● **What you will do**
Please tally the lines in the data below that include the string "principles", and reply with only the total.

● **Extracted records**
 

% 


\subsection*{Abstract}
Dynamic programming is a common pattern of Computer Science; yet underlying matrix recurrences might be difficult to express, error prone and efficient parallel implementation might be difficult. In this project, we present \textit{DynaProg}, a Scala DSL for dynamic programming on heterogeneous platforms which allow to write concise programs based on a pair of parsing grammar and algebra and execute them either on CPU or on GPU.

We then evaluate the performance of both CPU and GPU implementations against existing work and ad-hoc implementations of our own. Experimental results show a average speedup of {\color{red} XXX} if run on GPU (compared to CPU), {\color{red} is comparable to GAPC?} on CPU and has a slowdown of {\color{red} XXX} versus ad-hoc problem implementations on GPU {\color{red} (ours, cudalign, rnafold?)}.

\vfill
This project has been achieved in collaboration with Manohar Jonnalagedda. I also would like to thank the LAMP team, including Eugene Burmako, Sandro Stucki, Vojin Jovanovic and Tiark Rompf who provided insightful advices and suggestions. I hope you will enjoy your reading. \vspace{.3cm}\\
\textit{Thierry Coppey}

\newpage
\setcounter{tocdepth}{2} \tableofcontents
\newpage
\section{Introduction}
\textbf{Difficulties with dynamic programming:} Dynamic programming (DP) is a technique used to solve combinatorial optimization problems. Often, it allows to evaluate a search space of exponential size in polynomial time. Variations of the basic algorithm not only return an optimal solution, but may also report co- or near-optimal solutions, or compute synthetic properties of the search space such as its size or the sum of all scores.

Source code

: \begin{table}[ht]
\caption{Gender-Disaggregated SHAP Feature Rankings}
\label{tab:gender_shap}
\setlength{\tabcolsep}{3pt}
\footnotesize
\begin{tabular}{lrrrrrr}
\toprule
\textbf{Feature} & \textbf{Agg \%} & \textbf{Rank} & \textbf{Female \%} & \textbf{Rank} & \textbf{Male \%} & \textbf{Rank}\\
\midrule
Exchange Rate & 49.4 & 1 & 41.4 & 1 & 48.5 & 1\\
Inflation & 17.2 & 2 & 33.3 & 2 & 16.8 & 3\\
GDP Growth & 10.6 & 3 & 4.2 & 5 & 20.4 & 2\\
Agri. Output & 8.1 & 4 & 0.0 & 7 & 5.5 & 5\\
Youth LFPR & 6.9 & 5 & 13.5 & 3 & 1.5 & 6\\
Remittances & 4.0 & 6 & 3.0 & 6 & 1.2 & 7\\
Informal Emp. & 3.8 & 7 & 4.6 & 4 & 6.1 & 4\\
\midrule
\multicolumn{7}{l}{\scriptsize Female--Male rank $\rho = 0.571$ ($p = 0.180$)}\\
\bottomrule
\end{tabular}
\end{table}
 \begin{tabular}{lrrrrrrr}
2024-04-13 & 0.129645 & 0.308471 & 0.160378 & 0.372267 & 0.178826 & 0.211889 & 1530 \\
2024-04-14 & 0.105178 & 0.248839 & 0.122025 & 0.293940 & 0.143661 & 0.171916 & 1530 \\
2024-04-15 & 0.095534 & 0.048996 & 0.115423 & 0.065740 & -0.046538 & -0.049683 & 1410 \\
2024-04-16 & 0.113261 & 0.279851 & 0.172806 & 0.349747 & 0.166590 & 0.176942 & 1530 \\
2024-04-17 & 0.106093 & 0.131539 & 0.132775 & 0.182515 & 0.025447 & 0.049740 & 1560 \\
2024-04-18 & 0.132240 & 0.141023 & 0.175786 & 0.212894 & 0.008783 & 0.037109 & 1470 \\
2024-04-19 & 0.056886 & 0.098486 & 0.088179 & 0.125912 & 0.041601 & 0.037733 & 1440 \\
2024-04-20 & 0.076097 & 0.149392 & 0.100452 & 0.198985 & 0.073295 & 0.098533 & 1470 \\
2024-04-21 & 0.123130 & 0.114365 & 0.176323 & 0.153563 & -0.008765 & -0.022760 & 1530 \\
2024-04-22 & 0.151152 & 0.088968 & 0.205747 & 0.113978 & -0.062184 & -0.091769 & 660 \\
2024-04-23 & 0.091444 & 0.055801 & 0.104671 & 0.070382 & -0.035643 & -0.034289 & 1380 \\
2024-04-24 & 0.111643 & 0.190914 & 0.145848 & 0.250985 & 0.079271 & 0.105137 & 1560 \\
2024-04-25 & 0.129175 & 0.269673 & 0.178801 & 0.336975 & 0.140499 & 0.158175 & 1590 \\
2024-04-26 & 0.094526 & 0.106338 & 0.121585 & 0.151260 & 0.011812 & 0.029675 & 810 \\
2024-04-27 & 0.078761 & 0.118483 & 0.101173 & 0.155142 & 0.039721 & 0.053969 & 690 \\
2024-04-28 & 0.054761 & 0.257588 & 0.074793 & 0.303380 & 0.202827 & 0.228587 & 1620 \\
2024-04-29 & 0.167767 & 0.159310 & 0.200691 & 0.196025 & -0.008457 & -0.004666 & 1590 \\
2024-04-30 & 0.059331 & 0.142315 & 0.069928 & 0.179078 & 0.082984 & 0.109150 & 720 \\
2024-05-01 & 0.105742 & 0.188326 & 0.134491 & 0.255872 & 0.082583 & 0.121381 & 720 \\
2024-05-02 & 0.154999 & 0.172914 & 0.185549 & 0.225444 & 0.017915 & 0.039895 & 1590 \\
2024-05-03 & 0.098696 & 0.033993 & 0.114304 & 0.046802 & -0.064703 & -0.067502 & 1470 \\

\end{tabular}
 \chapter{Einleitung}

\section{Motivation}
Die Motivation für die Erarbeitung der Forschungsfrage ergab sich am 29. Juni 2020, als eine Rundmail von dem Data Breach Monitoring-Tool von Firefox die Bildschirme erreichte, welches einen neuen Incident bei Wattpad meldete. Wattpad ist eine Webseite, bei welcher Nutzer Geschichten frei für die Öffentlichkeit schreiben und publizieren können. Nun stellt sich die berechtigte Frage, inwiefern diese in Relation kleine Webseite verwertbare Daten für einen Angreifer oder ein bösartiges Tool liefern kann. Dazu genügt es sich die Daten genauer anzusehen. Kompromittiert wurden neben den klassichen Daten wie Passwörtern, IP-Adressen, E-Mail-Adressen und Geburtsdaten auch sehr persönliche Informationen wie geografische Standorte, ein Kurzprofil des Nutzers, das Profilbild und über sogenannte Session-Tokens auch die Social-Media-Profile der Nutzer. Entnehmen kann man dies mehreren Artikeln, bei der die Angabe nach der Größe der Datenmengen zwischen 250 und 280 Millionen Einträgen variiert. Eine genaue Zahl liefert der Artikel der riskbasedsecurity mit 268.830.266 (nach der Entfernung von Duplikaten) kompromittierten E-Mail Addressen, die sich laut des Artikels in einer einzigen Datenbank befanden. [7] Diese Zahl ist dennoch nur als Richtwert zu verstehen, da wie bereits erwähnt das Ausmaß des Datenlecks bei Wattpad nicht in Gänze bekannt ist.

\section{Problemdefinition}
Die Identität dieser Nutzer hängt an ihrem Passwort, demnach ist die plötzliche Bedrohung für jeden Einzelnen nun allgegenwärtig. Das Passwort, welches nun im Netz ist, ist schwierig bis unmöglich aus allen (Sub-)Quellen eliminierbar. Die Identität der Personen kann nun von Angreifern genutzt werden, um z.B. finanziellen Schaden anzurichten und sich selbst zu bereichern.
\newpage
==
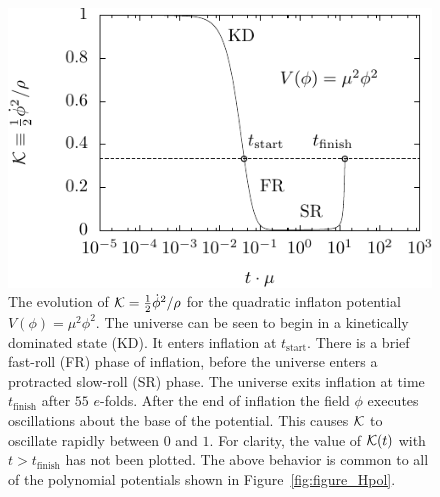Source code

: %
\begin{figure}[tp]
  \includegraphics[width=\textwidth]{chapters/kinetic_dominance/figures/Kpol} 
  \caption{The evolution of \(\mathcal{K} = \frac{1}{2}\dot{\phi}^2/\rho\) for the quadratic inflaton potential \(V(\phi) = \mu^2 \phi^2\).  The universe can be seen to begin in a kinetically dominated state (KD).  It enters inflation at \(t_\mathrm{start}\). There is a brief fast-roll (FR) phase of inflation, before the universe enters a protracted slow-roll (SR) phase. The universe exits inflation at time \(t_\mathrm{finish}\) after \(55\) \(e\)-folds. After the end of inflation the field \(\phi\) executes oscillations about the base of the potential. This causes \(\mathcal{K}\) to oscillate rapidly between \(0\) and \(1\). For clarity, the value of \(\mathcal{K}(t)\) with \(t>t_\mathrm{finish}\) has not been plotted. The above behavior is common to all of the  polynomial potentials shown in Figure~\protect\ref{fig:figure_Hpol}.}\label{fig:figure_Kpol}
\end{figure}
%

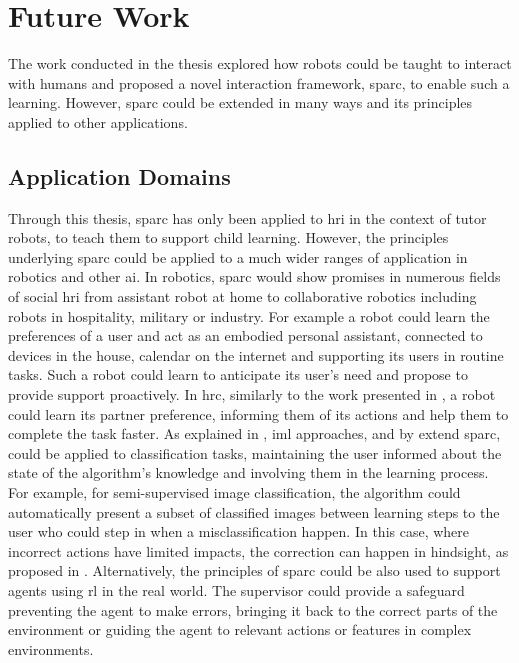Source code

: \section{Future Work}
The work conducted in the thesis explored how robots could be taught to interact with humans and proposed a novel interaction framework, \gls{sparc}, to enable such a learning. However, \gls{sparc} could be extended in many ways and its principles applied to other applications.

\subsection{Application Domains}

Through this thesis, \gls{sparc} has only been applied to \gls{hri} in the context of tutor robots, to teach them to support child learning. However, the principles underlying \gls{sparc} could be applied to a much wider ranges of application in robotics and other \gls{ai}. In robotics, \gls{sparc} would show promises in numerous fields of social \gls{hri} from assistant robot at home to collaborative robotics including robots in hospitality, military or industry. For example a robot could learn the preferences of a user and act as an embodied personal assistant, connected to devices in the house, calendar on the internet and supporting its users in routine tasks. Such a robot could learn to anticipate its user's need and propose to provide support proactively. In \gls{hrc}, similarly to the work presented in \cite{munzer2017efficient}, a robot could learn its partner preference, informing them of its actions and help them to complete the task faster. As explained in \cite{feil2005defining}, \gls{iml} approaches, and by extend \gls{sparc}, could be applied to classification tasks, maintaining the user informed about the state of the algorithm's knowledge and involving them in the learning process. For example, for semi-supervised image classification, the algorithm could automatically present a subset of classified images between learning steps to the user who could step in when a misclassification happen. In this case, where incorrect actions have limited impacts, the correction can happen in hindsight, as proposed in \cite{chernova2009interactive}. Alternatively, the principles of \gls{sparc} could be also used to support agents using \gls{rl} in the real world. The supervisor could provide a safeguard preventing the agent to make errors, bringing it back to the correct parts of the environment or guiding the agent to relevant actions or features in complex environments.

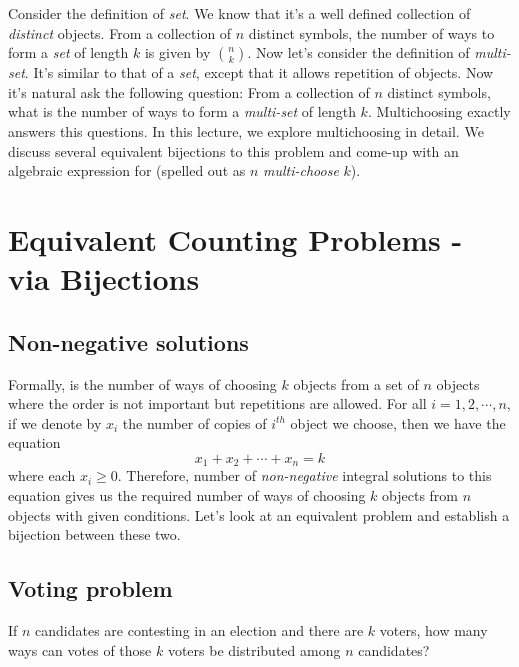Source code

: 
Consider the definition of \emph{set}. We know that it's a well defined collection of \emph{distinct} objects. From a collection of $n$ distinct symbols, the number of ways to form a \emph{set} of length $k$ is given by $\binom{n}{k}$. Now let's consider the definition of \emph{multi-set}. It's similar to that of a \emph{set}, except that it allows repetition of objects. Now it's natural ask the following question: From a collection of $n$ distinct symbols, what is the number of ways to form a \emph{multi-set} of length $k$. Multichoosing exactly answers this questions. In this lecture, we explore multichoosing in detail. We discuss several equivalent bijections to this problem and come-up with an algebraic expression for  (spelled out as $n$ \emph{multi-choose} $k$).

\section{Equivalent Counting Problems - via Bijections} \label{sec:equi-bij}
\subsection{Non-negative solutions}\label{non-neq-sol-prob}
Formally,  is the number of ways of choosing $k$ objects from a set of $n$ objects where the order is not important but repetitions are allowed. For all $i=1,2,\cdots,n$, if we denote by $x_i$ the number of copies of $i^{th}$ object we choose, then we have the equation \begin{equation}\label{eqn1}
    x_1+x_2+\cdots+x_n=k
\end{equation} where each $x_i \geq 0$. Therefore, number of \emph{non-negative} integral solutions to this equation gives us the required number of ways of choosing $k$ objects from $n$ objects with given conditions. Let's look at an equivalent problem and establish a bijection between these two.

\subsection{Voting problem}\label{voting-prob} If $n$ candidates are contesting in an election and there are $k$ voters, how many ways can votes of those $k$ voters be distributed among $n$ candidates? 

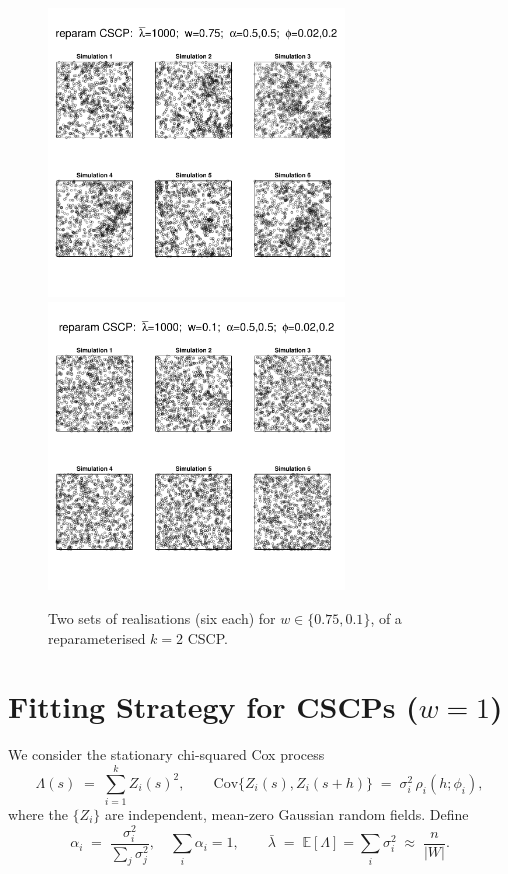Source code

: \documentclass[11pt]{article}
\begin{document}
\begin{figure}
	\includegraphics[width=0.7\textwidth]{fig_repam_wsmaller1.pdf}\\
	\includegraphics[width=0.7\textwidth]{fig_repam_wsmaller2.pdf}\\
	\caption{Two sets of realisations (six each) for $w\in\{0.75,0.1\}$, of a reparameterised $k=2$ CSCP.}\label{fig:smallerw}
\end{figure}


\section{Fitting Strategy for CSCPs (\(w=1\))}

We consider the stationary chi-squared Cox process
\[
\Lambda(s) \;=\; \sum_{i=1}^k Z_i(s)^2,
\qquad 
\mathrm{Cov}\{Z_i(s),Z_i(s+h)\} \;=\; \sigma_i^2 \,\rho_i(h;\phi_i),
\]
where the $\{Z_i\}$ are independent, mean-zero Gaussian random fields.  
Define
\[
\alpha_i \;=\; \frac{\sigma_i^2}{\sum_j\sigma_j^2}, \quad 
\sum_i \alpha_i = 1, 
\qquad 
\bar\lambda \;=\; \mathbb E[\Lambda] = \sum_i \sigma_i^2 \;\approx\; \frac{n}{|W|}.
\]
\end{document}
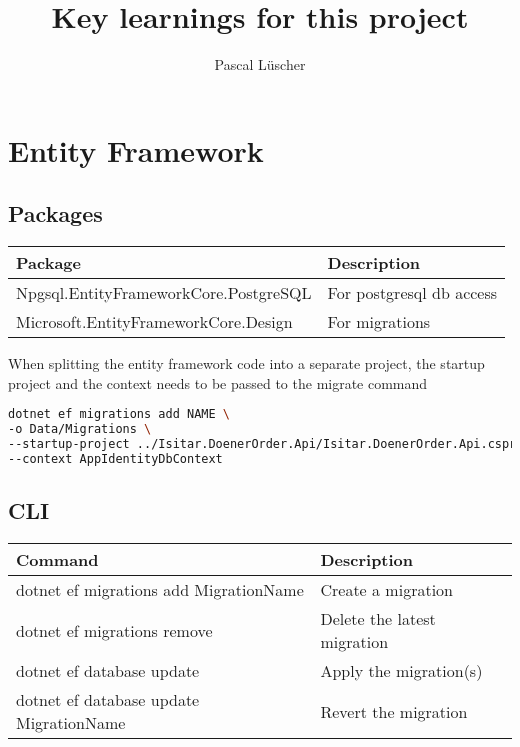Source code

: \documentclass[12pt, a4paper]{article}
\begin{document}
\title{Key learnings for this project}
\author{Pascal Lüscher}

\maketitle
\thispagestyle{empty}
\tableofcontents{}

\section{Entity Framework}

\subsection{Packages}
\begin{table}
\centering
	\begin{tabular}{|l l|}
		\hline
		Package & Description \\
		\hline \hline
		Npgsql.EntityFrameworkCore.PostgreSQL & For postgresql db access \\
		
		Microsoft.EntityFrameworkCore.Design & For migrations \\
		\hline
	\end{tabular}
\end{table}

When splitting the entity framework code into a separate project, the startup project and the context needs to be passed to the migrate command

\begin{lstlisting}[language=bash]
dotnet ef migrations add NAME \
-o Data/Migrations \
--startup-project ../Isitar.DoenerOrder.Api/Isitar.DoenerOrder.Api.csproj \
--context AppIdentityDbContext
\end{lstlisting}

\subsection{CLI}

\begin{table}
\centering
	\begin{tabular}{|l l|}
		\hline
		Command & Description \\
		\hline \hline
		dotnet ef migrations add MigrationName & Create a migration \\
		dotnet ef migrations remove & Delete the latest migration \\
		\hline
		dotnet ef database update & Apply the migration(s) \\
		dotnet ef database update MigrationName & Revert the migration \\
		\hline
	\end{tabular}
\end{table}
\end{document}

● **Written reply**
2